Directions: Find each line below where the word "Displayed" occurs, and copy it.

── Data extracts

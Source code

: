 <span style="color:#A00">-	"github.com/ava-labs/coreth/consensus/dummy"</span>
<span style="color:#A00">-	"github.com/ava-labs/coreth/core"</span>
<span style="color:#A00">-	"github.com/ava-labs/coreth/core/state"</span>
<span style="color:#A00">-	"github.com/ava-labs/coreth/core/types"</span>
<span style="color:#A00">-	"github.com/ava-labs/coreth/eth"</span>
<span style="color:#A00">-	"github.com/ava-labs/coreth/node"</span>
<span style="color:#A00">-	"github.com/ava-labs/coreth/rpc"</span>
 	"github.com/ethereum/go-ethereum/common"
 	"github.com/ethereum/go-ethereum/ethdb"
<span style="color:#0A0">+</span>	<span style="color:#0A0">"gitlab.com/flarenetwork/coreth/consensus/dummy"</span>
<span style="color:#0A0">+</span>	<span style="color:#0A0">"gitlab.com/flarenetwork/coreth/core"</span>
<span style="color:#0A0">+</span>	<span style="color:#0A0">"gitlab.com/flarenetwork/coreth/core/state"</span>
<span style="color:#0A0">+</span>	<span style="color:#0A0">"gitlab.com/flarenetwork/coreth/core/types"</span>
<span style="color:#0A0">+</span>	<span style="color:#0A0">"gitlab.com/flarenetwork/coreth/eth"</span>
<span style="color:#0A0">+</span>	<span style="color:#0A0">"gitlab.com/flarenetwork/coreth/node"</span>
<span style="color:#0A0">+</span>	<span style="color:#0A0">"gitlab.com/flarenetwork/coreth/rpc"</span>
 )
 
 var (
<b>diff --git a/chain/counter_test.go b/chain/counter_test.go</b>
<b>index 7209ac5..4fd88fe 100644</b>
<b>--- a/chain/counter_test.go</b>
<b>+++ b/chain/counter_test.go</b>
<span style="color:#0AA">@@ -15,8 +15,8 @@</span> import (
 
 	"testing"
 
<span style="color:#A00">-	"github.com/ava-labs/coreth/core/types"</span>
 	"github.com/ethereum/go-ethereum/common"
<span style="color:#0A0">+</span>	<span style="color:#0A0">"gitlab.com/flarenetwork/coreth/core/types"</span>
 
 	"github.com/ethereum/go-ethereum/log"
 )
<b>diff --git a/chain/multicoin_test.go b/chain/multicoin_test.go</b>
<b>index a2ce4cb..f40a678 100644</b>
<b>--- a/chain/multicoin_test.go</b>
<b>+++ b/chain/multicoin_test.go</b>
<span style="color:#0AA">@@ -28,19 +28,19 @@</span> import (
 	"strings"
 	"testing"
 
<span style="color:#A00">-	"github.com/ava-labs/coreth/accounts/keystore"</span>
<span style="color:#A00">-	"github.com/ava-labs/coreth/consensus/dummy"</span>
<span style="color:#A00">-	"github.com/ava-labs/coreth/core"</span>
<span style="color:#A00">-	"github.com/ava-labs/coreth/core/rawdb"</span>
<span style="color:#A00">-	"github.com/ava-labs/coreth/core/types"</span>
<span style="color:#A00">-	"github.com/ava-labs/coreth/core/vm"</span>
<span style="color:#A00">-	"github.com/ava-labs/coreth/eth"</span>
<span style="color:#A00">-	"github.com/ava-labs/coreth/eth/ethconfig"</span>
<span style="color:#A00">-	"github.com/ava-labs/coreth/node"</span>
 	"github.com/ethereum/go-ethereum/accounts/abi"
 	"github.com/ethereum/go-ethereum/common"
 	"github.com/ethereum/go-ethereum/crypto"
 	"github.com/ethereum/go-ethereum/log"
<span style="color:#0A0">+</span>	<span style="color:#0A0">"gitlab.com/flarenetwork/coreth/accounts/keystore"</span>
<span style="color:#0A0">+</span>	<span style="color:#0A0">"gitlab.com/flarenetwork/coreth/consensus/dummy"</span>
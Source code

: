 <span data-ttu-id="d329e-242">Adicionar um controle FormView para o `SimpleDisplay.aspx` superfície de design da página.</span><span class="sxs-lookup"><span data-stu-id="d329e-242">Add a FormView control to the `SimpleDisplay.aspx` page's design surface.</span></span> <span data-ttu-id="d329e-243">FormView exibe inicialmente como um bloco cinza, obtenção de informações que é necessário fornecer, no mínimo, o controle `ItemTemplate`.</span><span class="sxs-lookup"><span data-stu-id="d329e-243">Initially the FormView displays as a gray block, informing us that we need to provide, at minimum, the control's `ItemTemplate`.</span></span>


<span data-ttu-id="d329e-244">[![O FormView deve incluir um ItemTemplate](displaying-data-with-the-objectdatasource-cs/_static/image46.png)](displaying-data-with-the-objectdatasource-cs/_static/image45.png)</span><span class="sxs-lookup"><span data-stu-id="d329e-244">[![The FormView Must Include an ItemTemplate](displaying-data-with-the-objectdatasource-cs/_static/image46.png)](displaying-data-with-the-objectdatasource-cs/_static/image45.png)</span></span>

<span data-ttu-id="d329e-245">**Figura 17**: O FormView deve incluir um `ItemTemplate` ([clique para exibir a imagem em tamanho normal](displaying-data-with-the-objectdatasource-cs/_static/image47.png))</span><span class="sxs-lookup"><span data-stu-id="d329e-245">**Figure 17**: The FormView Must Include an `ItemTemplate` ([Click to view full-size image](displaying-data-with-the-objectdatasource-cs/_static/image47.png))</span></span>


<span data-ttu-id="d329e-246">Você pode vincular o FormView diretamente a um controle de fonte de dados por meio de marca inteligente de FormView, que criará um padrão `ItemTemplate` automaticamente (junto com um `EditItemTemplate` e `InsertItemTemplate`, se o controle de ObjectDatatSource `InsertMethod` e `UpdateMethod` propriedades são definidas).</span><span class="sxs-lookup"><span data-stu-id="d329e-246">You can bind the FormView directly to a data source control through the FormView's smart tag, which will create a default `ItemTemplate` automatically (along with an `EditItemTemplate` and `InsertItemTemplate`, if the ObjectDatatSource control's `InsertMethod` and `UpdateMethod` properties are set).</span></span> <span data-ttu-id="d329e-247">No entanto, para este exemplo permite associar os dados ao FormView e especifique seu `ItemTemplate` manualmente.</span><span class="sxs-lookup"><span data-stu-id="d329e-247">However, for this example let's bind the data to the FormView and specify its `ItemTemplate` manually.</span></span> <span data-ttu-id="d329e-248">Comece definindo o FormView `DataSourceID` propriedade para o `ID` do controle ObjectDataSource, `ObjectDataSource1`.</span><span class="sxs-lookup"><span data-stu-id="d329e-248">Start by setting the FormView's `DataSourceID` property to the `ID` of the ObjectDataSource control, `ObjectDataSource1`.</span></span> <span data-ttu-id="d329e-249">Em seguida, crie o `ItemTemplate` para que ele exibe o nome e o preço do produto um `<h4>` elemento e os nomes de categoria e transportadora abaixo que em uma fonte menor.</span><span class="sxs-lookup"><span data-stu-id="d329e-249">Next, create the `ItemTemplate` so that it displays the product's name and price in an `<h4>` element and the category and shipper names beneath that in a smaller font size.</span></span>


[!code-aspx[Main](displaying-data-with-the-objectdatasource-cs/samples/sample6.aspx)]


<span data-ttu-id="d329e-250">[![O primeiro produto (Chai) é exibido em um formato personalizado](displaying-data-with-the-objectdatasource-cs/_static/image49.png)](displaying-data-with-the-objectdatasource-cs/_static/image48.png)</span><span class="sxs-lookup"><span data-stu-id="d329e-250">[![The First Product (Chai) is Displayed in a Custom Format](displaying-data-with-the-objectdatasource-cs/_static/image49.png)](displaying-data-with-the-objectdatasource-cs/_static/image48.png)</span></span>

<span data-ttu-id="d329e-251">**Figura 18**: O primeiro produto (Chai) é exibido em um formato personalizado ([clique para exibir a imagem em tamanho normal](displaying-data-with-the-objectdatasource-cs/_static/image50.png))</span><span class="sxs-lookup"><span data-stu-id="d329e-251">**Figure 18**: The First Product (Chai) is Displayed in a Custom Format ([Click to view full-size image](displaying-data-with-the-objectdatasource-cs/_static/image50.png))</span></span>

────

Answer section:
<span data-ttu-id="d329e-250">[![O primeiro produto (Chai) é exibido em um formato personalizado](displaying-data-with-the-objectdatasource-cs/_static/image49.png)](displaying-data-with-the-objectdatasource-cs/_static/image48.png)</span><span class="sxs-lookup"><span data-stu-id="d329e-250">[![The First Product (Chai) is Displayed in a Custom Format](displaying-data-with-the-objectdatasource-cs/_static/image49.png)](displaying-data-with-the-objectdatasource-cs/_static/image48.png)</span></span>
<span data-ttu-id="d329e-251">**Figura 18**: O primeiro produto (Chai) é exibido em um formato personalizado ([clique para exibir a imagem em tamanho normal](displaying-data-with-the-objectdatasource-cs/_static/image50.png))</span><span class="sxs-lookup"><span data-stu-id="d329e-251">**Figure 18**: The First Product (Chai) is Displayed in a Custom Format ([Click to view full-size image](displaying-data-with-the-objectdatasource-cs/_static/image50.png))</span></span>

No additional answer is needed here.